Exercise instructions:
Repeat the entries that follow, exactly as they are written.
----
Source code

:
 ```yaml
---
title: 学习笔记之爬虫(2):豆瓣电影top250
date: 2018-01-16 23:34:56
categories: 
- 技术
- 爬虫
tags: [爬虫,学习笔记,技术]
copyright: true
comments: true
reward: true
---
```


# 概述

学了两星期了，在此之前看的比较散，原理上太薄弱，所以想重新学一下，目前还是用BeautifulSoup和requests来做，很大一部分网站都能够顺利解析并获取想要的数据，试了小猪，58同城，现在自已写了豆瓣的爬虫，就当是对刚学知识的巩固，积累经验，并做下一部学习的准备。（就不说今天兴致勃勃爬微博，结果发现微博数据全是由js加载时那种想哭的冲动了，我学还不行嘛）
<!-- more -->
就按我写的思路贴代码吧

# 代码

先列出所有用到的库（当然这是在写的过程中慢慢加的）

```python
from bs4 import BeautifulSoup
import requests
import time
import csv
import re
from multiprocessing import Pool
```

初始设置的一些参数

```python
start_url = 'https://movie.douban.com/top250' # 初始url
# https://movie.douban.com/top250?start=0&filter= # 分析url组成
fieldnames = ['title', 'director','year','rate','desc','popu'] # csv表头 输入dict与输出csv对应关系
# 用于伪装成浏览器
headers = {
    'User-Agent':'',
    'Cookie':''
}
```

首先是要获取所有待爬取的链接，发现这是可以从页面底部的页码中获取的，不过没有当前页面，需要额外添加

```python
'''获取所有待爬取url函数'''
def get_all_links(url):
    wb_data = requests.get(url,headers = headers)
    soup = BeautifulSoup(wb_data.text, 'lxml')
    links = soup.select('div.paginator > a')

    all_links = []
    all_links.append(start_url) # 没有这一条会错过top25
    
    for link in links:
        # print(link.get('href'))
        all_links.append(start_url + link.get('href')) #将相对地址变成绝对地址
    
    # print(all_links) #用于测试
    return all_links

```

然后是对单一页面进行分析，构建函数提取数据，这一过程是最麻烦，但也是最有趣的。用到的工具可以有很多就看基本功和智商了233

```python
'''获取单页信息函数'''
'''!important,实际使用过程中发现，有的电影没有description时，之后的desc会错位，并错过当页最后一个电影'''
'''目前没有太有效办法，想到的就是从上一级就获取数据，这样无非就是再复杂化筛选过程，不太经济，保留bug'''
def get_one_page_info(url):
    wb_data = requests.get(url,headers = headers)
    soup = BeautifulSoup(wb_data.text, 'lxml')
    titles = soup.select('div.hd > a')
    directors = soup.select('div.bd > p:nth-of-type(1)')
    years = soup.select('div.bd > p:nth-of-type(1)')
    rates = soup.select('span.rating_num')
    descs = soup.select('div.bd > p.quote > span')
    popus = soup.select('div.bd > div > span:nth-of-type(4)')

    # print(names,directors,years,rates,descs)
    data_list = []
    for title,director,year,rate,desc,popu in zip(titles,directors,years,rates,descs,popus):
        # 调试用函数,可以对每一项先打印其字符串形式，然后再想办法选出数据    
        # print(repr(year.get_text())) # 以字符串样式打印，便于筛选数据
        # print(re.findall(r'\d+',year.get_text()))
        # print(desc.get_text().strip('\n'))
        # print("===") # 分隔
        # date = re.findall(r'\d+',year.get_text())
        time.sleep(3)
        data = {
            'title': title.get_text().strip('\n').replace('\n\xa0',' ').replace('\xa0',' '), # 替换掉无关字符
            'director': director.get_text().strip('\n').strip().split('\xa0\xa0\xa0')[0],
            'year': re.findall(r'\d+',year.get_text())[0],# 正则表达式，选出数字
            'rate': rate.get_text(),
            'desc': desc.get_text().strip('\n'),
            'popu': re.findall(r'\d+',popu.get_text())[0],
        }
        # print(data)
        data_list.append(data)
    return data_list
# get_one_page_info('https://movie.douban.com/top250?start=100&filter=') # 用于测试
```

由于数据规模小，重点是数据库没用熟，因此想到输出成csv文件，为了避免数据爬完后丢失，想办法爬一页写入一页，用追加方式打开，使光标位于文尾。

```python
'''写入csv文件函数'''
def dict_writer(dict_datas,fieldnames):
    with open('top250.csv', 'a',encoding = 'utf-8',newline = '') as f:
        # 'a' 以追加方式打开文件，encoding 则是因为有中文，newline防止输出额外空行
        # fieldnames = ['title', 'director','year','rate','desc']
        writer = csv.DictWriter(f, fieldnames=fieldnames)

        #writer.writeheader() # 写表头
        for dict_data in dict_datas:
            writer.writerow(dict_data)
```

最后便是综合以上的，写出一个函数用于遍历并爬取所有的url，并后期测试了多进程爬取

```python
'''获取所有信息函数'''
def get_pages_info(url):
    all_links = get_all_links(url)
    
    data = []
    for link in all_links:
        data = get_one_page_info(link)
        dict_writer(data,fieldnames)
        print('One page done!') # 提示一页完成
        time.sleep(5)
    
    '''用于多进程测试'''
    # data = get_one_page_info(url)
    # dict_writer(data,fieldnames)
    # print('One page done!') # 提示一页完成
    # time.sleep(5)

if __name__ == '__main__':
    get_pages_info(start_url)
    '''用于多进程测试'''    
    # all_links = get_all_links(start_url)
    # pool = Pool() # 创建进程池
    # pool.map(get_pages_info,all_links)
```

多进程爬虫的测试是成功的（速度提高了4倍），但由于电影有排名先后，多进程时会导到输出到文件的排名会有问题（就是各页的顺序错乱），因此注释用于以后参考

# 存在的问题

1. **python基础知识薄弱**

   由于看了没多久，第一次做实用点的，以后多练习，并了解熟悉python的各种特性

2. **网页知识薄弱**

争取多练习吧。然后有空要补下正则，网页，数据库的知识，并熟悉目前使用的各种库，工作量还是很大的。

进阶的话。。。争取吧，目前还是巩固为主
----
Response box:
Source code

:
 ```yaml
---
title: 学习笔记之爬虫(2):豆瓣电影top250
date: 2018-01-16 23:34:56
categories: 
- 技术
- 爬虫
tags: [爬虫,学习笔记,技术]
copyright: true
comments: true
reward: true
---
```


# 概述

学了两星期了，在此之前看的比较散，原理上太薄弱，所以想重新学一下，目前还是用BeautifulSoup和requests来做，很大一部分网站都能够顺利解析并获取想要的数据，试了小猪，58同城，现在自已写了豆瓣的爬虫，就当是对刚学知识的巩固，积累经验，并做下一部学习的准备。（就不说今天兴致勃勃爬微博，结果发现微博数据全是由js加载时那种想哭的冲动了，我学还不行嘛）
<!-- more -->
就按我写的思路贴代码吧

# 代码

先列出所有用到的库（当然这是在写的过程中慢慢加的）

```python
from bs4 import BeautifulSoup
import requests
import time
import csv
import re
from multiprocessing import Pool
```

初始设置的一些参数

```python
start_url = 'https://movie.douban.com/top250' # 初始url
# https://movie.douban.com/top250?start=0&filter= # 分析url组成
fieldnames = ['title', 'director','year','rate','desc','popu'] # csv表头 输入dict与输出csv对应关系
# 用于伪装成浏览器
headers = {
    'User-Agent':'',
    'Cookie':''
}
```

首先是要获取所有待爬取的链接，发现这是可以从页面底部的页码中获取的，不过没有当前页面，需要额外添加

```python
'''获取所有待爬取url函数'''
def get_all_links(url):
    wb_data = requests.get(url,headers = headers)
    soup = BeautifulSoup(wb_data.text, 'lxml')
    links = soup.select('div.paginator > a')

    all_links = []
    all_links.append(start_url) # 没有这一条会错过top25
    
    for link in links:
        # print(link.get('href'))
        all_links.append(start_url + link.get('href')) #将相对地址变成绝对地址
    
    # print(all_links) #用于测试
    return all_links

```

然后是对单一页面进行分析，构建函数提取数据，这一过程是最麻烦，但也是最有趣的。用到的工具可以有很多就看基本功和智商了233

```python
'''获取单页信息函数'''
'''!important,实际使用过程中发现，有的电影没有description时，之后的desc会错位，并错过当页最后一个电影'''
'''目前没有太有效办法，想到的就是从上一级就获取数据，这样无非就是再复杂化筛选过程，不太经济，保留bug'''
def get_one_page_info(url):
    wb_data = requests.get(url,headers = headers)
    soup = BeautifulSoup(wb_data.text, 'lxml')
    titles = soup.select('div.hd > a')
    directors = soup.select('div.bd > p:nth-of-type(1)')
    years = soup.select('div.bd > p:nth-of-type(1)')
    rates = soup.select('span.rating_num')
    descs = soup.select('div.bd > p.quote > span')
    popus = soup.select('div.bd > div > span:nth-of-type(4)')

    # print(names,directors,years,rates,descs)
    data_list = []
    for title,director,year,rate,desc,popu in zip(titles,directors,years,rates,descs,popus):
        # 调试用函数,可以对每一项先打印其字符串形式，然后再想办法选出数据    
        # print(repr(year.get_text())) # 以字符串样式打印，便于筛选数据
        # print(re.findall(r'\d+',year.get_text()))
        # print(desc.get_text().strip('\n'))
        # print("===") # 分隔
        # date = re.findall(r'\d+',year.get_text())
        time.sleep(3)
        data = {
            'title': title.get_text().strip('\n').replace('\n\xa0',' ').replace('\xa0',' '), # 替换掉无关字符
            'director': director.get_text().strip('\n').strip().split('\xa0\xa0\xa0')[0],
            'year': re.findall(r'\d+',year.get_text())[0],# 正则表达式，选出数字
            'rate': rate.get_text(),
            'desc': desc.get_text().strip('\n'),
            'popu': re.findall(r'\d+',popu.get_text())[0],
        }
        # print(data)
        data_list.append(data)
    return data_list
# get_one_page_info('https://movie.douban.com/top250?start=100&filter=') # 用于测试
```

由于数据规模小，重点是数据库没用熟，因此想到输出成csv文件，为了避免数据爬完后丢失，想办法爬一页写入一页，用追加方式打开，使光标位于文尾。

```python
'''写入csv文件函数'''
def dict_writer(dict_datas,fieldnames):
    with open('top250.csv', 'a',encoding = 'utf-8',newline = '') as f:
        # 'a' 以追加方式打开文件，encoding 则是因为有中文，newline防止输出额外空行
        # fieldnames = ['title', 'director','year','rate','desc']
        writer = csv.DictWriter(f, fieldnames=fieldnames)

        #writer.writeheader() # 写表头
        for dict_data in dict_datas:
            writer.writerow(dict_data)
```

最后便是综合以上的，写出一个函数用于遍历并爬取所有的url，并后期测试了多进程爬取

```python
'''获取所有信息函数'''
def get_pages_info(url):
    all_links = get_all_links(url)
    
    data = []
    for link in all_links:
        data = get_one_page_info(link)
        dict_writer(data,fieldnames)
        print('One page done!') # 提示一页完成
        time.sleep(5)
    
    '''用于多进程测试'''
    # data = get_one_page_info(url)
    # dict_writer(data,fieldnames)
    # print('One page done!') # 提示一页完成
    # time.sleep(5)

if __name__ == '__main__':
    get_pages_info(start_url)
    '''用于多进程测试'''    
    # all_links = get_all_links(start_url)
    # pool = Pool() # 创建进程池
    # pool.map(get_pages_info,all_links)
```

多进程爬虫的测试是成功的（速度提高了4倍），但由于电影有排名先后，多进程时会导到输出到文件的排名会有问题（就是各页的顺序错乱），因此注释用于以后参考

# 存在的问题

1. **python基础知识薄弱**

   由于看了没多久，第一次做实用点的，以后多练习，并了解熟悉python的各种特性

2. **网页知识薄弱**

争取多练习吧。然后有空要补下正则，网页，数据库的知识，并熟悉目前使用的各种库，工作量还是很大的。

进阶的话。。。争取吧，目前还是巩固为主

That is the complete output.